All entries must be repeated exactly. No picture should appear in the result.

Stored records:
──────

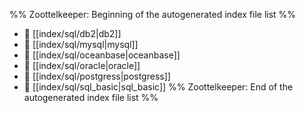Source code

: %% Zoottelkeeper: Beginning of the autogenerated index file list  %%
- 📄 [[index/sql/db2|db2]]
- 📄 [[index/sql/mysql|mysql]]
- 📄 [[index/sql/oceanbase|oceanbase]]
- 📄 [[index/sql/oracle|oracle]]
- 📄 [[index/sql/postgress|postgress]]
- 📄 [[index/sql/sql_basic|sql_basic]]
%% Zoottelkeeper: End of the autogenerated index file list  %%
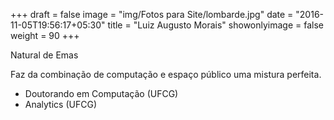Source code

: +++
draft = false
image = "img/Fotos para Site/lombarde.jpg"
date = "2016-11-05T19:56:17+05:30"
title = "Luiz Augusto Morais"
showonlyimage = false
weight = 90
+++

<!--more-->
Natural de Emas

Faz da combinação de computação e espaço público uma mistura perfeita.

* Doutorando em Computação (UFCG)
* Analytics (UFCG)
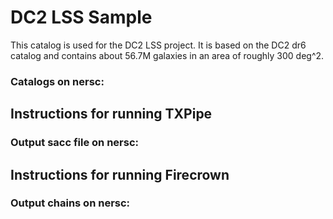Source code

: # DC2 LSS Sample 

This catalog is used for the DC2 LSS project. It is based on the DC2 dr6 catalog and contains about 56.7M galaxies in an area of roughly 300 deg^2.

### Catalogs on nersc:

## Instructions for running TXPipe


### Output sacc file on nersc:

## Instructions for running Firecrown

### Output chains on nersc:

──────

Completed task:
Source code

: %% Zoottelkeeper: Beginning of the autogenerated index file list  %%
- 📄 [[index/sql/db2|db2]]
- 📄 [[index/sql/mysql|mysql]]
- 📄 [[index/sql/oceanbase|oceanbase]]
- 📄 [[index/sql/oracle|oracle]]
- 📄 [[index/sql/postgress|postgress]]
- 📄 [[index/sql/sql_basic|sql_basic]]
%% Zoottelkeeper: End of the autogenerated index file list  %%
Source code

: +++
draft = false
image = "img/Fotos para Site/lombarde.jpg"
date = "2016-11-05T19:56:17+05:30"
title = "Luiz Augusto Morais"
showonlyimage = false
weight = 90
+++

<!--more-->
Natural de Emas

Faz da combinação de computação e espaço público uma mistura perfeita.

* Doutorando em Computação (UFCG)
* Analytics (UFCG)
Source code

: # DC2 LSS Sample 

This catalog is used for the DC2 LSS project. It is based on the DC2 dr6 catalog and contains about 56.7M galaxies in an area of roughly 300 deg^2.

### Catalogs on nersc:

## Instructions for running TXPipe


### Output sacc file on nersc:

## Instructions for running Firecrown

### Output chains on nersc:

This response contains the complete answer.